My experience is mostly with companies with a presence in California and Europe, and I've seen a rotation split 7am-7pm CET / 10am-10pm Pacific work pretty well (with the caveat of the few weeks each year where daylight saving changes throw everything off by an hour).

6-9 people per site

Do: The on-call rotation for the service in each site should be 6-9 people.

Why: 6 people as the minimum per site implies each person in the rotation in the site is going to be on-call at least once every 6 weeks.

Realistically, with team members being out sick, or on vacation, or shifts needing to be swapped around, every 5 weeks is more likely.

On-call any more frequently than that and it's extremely difficult for individuals to make progress on their project work — they're being interrupted too frequently.

You can go up to 9 (perhaps even 12) people in the rotation per site, but any more can be problematic if the rate of change in your production infrastructure is high. You risk someone going on-call without enough knowledge/context about the production infrastructure to be effective.

Primary and secondary on-call responsibilities

Do: Each week have a primary and secondary on-call responsibility.

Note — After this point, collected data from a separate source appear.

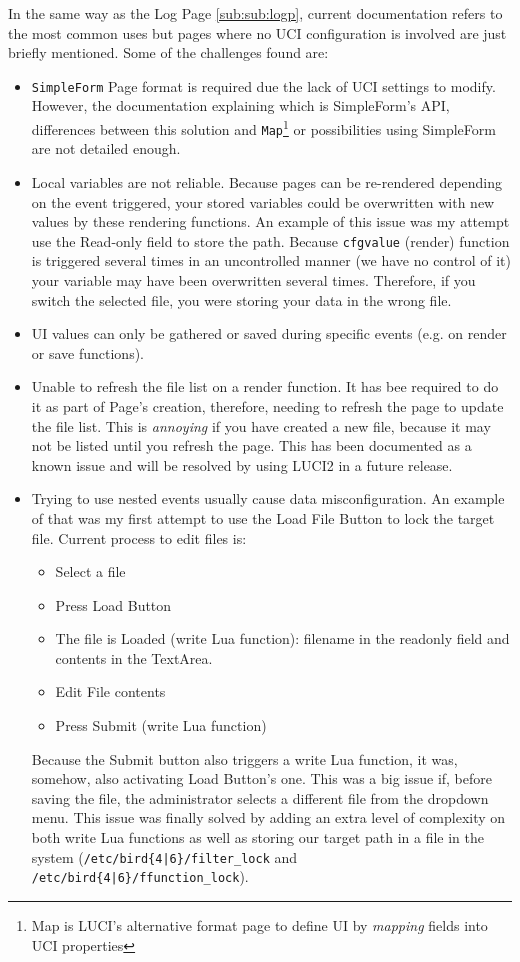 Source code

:In the same way as the Log Page \ref{sub:sub:logp}, current documentation refers to the most common uses but pages where no UCI configuration is involved are just briefly mentioned. Some of the challenges found are:
\begin{itemize}
    \item \texttt{SimpleForm} Page format is required due the lack of UCI settings to modify. However, the documentation explaining which is SimpleForm's API, differences between this solution and \texttt{Map}\footnote{Map is LUCI's alternative format page to define UI by \textit{mapping} fields into UCI properties} or possibilities using SimpleForm are not detailed enough.
    \item Local variables are not reliable. Because pages can be re-rendered depending on the event triggered, your stored variables could be overwritten with new values by these rendering functions.
    An example of this issue was my attempt use the Read-only field to store the path. Because \texttt{cfgvalue} (render) function is triggered several times in an uncontrolled manner (we have no control of it) your variable may have been overwritten several times. Therefore, if you switch the selected file, you were storing your data in the wrong file.
    \item UI values can only be gathered or saved during specific events (e.g. on render or save functions).
    \item Unable to refresh the file list on a render function. It has bee required to do it as part of Page's creation, therefore, needing to refresh the page to update the file list. This is \textit{annoying} if you have created a new file, because it may not be listed until you refresh the page.
    This has been documented as a known issue and will be resolved by using LUCI2 in a future release. 
    \item Trying to use nested events usually cause data misconfiguration.
    An example of that was my first attempt to use the Load File Button to lock the target file. Current process to edit files is: 
    \begin{itemize}
        \item Select a file
        \item Press Load Button
        \item The file is Loaded (write Lua function): filename in the readonly field and contents in the TextArea.
        \item Edit File contents
        \item Press Submit (write Lua function)
    \end{itemize}
    Because the Submit button also triggers a write Lua function, it was, somehow, also activating Load Button's one. This was a big issue if, before saving the file, the administrator selects a different file from the dropdown menu.
    This issue was finally solved by adding an extra level of complexity on both write Lua functions as well as storing our target path in a file in the system (\texttt{/etc/bird\{4|6\}/filter\_lock} and \texttt{/etc/bird\{4|6\}/ffunction\_lock}).
\end{itemize}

The primary's daily responsibilities are (in rough order of priority):

The secondary exists to be the backstop / safety net for the primary if they are unavailable or unable to respond. They are also the first person to step up if primary is dealing with a higher priority task from the previous list and a lower priority task can be dealt with.

So they should periodically — once or twice per day — set aside a few minutes to review any issues that have come in with the primary to ensure they are up to date with the state of the service, but shouldn't need to do more in a typical week.

Why: The primary on-call in each site is the person who gets paged for the service first.

That might be due to known issues (a commute where on-call response is impractical, child care responsibilities), or unplanned (technology failure).

In the case of planned unavailability it is the primary engineer's responsibility to co-ordinate with the secondary ahead of time.

In a well-running shift the secondary never receives an unexpected page.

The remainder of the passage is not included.